From fullstory
Guides structuring A vs B comparisons in Fullstory: dimensionality for event properties vs segments for user properties, with correctness rules.
How this skill is triggered — by the user, by Claude, or both
Slash command
/fullstory:comparisonsThe summary Claude sees in its skill listing — used to decide when to auto-load this skill
When the user asks to compare A vs B, the right mechanism depends on what the comparison axis is. Use the decision table below to classify it — the user doesn't need to know this distinction exists.
When the user asks to compare A vs B, the right mechanism depends on what the comparison axis is. Use the decision table below to classify it — the user doesn't need to know this distinction exists.
If the comparison axis describes the context of an individual event at the moment it fired — not the user who triggered it — use dimensionality. Common examples: device type, browser, OS, page URL, element. But the rule is the principle, not the list: if the property travels with the event, not the user, it belongs here. Express it as a single top_n metric with the comparison axis as the grouping dimension.
Example: "rage clicks on mobile vs desktop" → fullstory:build_metric(query="rage clicks by device type", output_type="top_n"). The result table shows mobile and desktop as separate rows.
To refine an established comparison metric (e.g., "add a Chrome-only filter"), pass its metric_id to fullstory:update_metric with a refinement instruction rather than rebuilding.
Do not use segments for event properties. Building a "mobile users" segment and a "desktop users" segment would assign all of a user's rage clicks to whichever device they ever used — even clicks that happened on the other device.
Properties that describe a user rather than an event should use segments. The key mechanism: Fullstory resolves user properties to the user's last known value for that key. This canonical value is what segment queries match against — so you're asking "what bucket is this user in now?", not "what was their value at the moment of each event?".
Built-in user properties that work this way: signed_up (signed-up status), first_seen / last_seen (dates), total_sessions (engagement depth), and any custom user properties (user_var_string, user_var_int, etc.) set via setUserProperties — e.g. plan type or account ID. Build one metric and one segment per cohort, then compute each cohort in sequence: attach the segment via fullstory:update_metric(metric_id, segment_id), call fullstory:compute_metric(metric_id), store the result, then repeat with the next segment. Present the results side by side. Do not pass segment_id directly to fullstory:compute_metric.

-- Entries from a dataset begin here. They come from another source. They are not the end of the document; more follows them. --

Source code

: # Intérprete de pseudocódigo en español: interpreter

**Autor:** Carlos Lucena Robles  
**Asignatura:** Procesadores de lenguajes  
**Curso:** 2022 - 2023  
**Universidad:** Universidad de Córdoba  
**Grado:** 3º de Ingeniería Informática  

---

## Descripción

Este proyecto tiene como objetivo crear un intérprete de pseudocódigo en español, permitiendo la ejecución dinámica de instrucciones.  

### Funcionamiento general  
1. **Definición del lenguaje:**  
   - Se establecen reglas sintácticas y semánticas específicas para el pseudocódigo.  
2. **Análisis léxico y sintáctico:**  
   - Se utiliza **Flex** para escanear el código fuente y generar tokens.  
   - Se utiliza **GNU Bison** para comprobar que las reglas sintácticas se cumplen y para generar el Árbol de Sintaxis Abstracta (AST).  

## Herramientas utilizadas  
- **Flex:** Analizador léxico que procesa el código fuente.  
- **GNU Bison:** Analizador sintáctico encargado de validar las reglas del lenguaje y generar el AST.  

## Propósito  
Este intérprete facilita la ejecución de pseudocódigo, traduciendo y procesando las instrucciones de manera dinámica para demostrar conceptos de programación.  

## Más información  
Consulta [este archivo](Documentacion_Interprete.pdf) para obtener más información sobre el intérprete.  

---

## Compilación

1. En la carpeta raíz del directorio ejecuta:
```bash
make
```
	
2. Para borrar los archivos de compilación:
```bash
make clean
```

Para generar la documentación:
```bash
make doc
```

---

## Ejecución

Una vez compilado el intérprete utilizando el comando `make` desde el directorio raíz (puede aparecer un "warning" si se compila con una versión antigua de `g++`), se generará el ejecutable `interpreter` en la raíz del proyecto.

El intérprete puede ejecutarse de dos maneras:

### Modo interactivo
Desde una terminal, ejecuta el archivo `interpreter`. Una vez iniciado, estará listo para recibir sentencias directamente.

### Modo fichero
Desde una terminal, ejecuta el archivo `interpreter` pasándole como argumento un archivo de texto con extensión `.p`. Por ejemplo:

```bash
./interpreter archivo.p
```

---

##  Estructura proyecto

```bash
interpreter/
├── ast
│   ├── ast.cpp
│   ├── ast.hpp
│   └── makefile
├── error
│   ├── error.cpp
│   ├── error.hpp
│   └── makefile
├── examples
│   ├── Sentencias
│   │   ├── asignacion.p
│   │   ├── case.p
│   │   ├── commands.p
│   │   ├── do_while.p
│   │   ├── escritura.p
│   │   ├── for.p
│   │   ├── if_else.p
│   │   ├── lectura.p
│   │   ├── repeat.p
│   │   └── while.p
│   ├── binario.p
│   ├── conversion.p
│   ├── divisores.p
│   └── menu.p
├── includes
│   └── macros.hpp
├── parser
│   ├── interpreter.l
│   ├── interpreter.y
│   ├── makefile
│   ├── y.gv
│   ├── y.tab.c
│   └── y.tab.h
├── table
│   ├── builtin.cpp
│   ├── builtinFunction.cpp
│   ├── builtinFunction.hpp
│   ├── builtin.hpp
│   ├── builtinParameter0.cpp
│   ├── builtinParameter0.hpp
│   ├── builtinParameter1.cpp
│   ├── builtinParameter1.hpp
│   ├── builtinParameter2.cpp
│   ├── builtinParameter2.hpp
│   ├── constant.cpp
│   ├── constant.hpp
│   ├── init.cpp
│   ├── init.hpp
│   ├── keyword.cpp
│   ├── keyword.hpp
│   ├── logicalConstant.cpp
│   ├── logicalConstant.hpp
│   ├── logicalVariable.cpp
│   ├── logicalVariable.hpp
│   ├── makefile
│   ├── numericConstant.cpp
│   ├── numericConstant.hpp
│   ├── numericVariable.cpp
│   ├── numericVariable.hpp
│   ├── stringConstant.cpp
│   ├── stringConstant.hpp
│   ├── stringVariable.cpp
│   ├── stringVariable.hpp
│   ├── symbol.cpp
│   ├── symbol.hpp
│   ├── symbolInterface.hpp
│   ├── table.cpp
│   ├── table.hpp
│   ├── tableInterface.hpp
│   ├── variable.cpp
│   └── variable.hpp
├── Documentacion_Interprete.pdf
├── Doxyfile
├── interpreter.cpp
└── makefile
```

Example: "do enterprise users experience more errors than free users?" → build two segments (enterprise, free), build one metric (errors), compute twice.
To refine a cohort after it's been built (e.g., "also exclude trial users from the free segment"), use fullstory:update_segment with the existing segment_definition rather than rebuilding with fullstory:build_segment.
Using top_n dimensionality for user properties is valid if you specifically want point-in-time values — each event is attributed to the user property value at the moment it fired. If a user changed plan tier mid-period, their events will be split across both values. For most comparisons you want the canonical (current) value, which is why segments are the default choice.
| Comparison axis | Type | Mechanism |
|---|---|---|
| Device type, browser, OS | Event property | Dimensionality |
| Page URL, element | Event property | Dimensionality |
signed_up, first_seen, last_seen | User property | Segments |
total_sessions | User property | Segments |
user_var_* (custom user properties) | User property | Segments |
If you can't tell whether a property is event-level or user-level, default to dimensionality — it's more precise and uses fewer API calls.
Segments for event properties (the temporal scope problem): A segment matches users by their canonical properties, then includes all of that user's events. Alice uses both mobile and desktop during a 30-day window. She rage-clicks 5 times — all on desktop. With a "mobile users" segment, Alice qualifies (she used mobile once), so all 5 desktop rage clicks inflate the mobile count. With a device-type dimension, each rage click is tagged with the device it actually fired on — all 5 go to desktop, zero to mobile.
Dimensionality for user properties (the split-value problem): Bob was on the free plan for two weeks, then upgraded to enterprise. Using top_n grouped by plan tier, his events split — two weeks of errors under "free", two weeks under "enterprise". If the question was "do enterprise users see more errors?", Bob's pre-upgrade errors are excluded from the enterprise count. With segments, Bob's canonical value is "enterprise" (last known), so all his events count toward the enterprise cohort.